Крушение (Самарин) - страница 49

Но я также догадываюсь — как иначе объяснить то, о чём осталось рассказать: ваше странное поведение в ночь клятвы? — что это медленное кипение причиняло вам боль, и порой разлившиеся в вас горькие и едкие соки тайно обжигали вашу плоть. Кроме того, чтобы насладиться вкусом измены, вам нужно было с одинаковой искренностью воспринять и всем своим существом проникнуться как нашими восторженными порывами, так и горечью унижений. Мы действительно предаём только друзей и, по правде говоря, предаём самих себя.

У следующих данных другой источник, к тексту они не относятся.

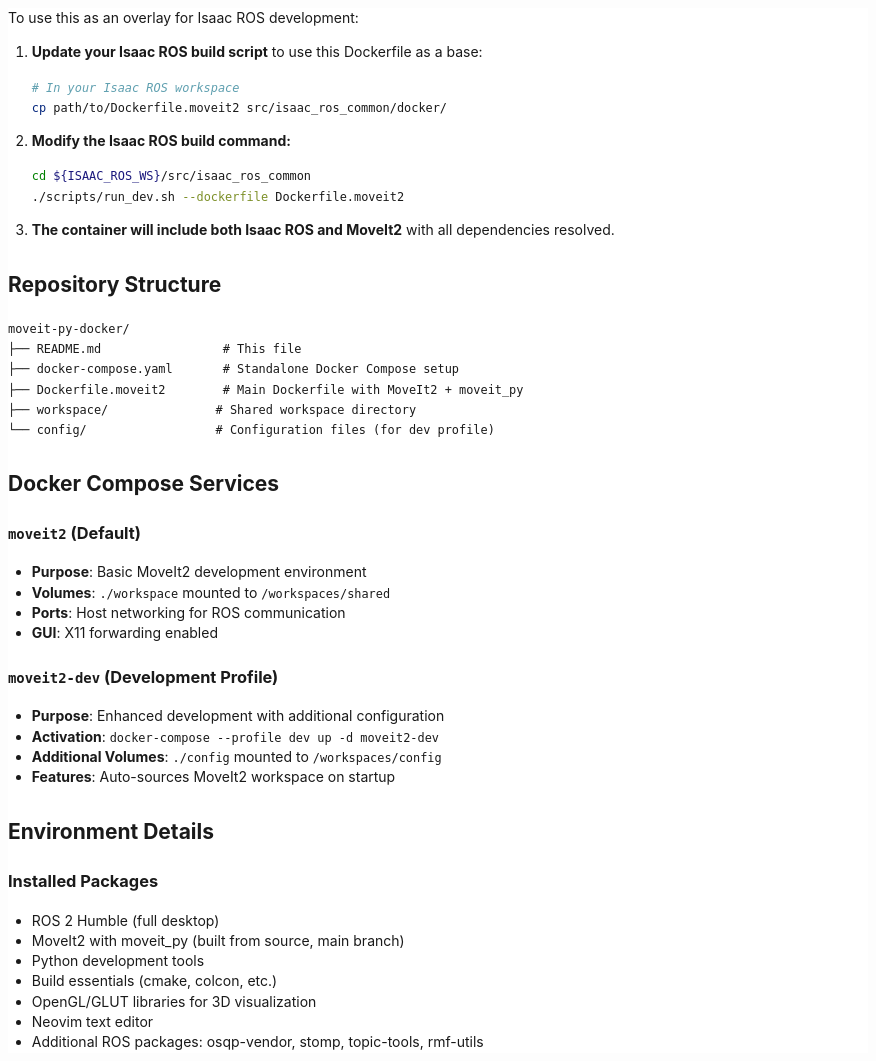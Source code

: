 To use this as an overlay for Isaac ROS development:

1. **Update your Isaac ROS build script** to use this Dockerfile as a base:
   ```bash
   # In your Isaac ROS workspace
   cp path/to/Dockerfile.moveit2 src/isaac_ros_common/docker/
   ```

2. **Modify the Isaac ROS build command:**
   ```bash
   cd ${ISAAC_ROS_WS}/src/isaac_ros_common
   ./scripts/run_dev.sh --dockerfile Dockerfile.moveit2
   ```

3. **The container will include both Isaac ROS and MoveIt2** with all dependencies resolved.

## Repository Structure

```
moveit-py-docker/
├── README.md                 # This file
├── docker-compose.yaml       # Standalone Docker Compose setup
├── Dockerfile.moveit2        # Main Dockerfile with MoveIt2 + moveit_py
├── workspace/               # Shared workspace directory
└── config/                  # Configuration files (for dev profile)
```

## Docker Compose Services

### `moveit2` (Default)
- **Purpose**: Basic MoveIt2 development environment
- **Volumes**: `./workspace` mounted to `/workspaces/shared`
- **Ports**: Host networking for ROS communication
- **GUI**: X11 forwarding enabled

### `moveit2-dev` (Development Profile)
- **Purpose**: Enhanced development with additional configuration
- **Activation**: `docker-compose --profile dev up -d moveit2-dev`
- **Additional Volumes**: `./config` mounted to `/workspaces/config`
- **Features**: Auto-sources MoveIt2 workspace on startup

## Environment Details

### Installed Packages
- ROS 2 Humble (full desktop)
- MoveIt2 with moveit_py (built from source, main branch)
- Python development tools
- Build essentials (cmake, colcon, etc.)
- OpenGL/GLUT libraries for 3D visualization
- Neovim text editor
- Additional ROS packages: osqp-vendor, stomp, topic-tools, rmf-utils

Вы собирались изменить себе, и, пожалуй, жизнь ваша протекала более интенсивно, чем у любого из тех, кто следовал духу нашего братства. Я знаю, что эта двойственность хоть и была тогда почти неосознанной, тяготила вас: отсюда печать меланхолии — она была особенно яркой вашей чертой, как и некоторые странности поведения.

31

Молодой генерал останавливается перед приоткрытой дверью в классную комнату. Освещение непривычное: вы всегда опускали лампу, чтобы она висела прямо у вашей наклонённой над партой головы. В тёмном коридоре едва угадываются изящный силуэт генерала в наезднических рейтузах и его заострённый череп. Он остановился, и ночная тишина показалась вам ещё глубже. Вы так сильно напуганы, что забываете встать, как положено по уставу; в голову вдруг приходит оправдание быстрое и смехотворное: в ночной рубашке навытяжку стоять нельзя. Но ваши движения странным образом замедлены: вы отрываете взгляд от незаконченного стихотворения, поднимаете голову, не спеша поворачиваетесь к прямоугольнику двери, где молча застыл едва читаемый силуэт. Миг, когда ваши взгляды встречаются, превращается в пугающую вечность: нависшая угроза неизбывна и всё более ощутима в своей протяжённости. Густые брови, которые вам теперь прекрасно видны, выгибаются вокруг маленьких бесцветных буравящих глаз, удивление в них сменяется презрением и жалостью. Затем генерал удаляется, не сказав ни слова. Внезапно вас осеняет догадка, глупая и смехотворная. Уже несколько дней в Крепости происходят кражи: из личных шкафчиков, где, по снисходительности старших, которую лучшие из нас не одобряют, нам разрешено хранить среди прочих сокровищ гостинцы, принесённые роднёй, чтобы разнообразить гарнизонный провиант, исчезли банки с вареньем. Одни малыши попросту обокрали других. И вот, застав вас в неурочный час, молодой генерал, который отправил бы вас спать, предварительно отчитав, если бы понял, что к чему, заподозрил вас — вас, Кретей! — в одиночных разговеньях, в поедании того, что вы подло стащили. Покраснев, как от пощёчины, вы даже хотели догнать генерала, объяснить ему, что он ошибся; вы вскочили и снова сели: в конце коридора ключ уже клацнул в замке и луч света под дверью погас, прежде чем вы успели сделать шаг. Но не это помешало вам всё-таки пойти и постучать в ту дверь, и нелепость объяснения тут тоже ни при чём: вы не могли ни подтвердить, ни даже точно выразить ту мучительную убеждённость, которая поселилась в глубине вашей души, будто вы в каком-то смысле и правда виновны и презрение генерала обрушилось на вас по праву.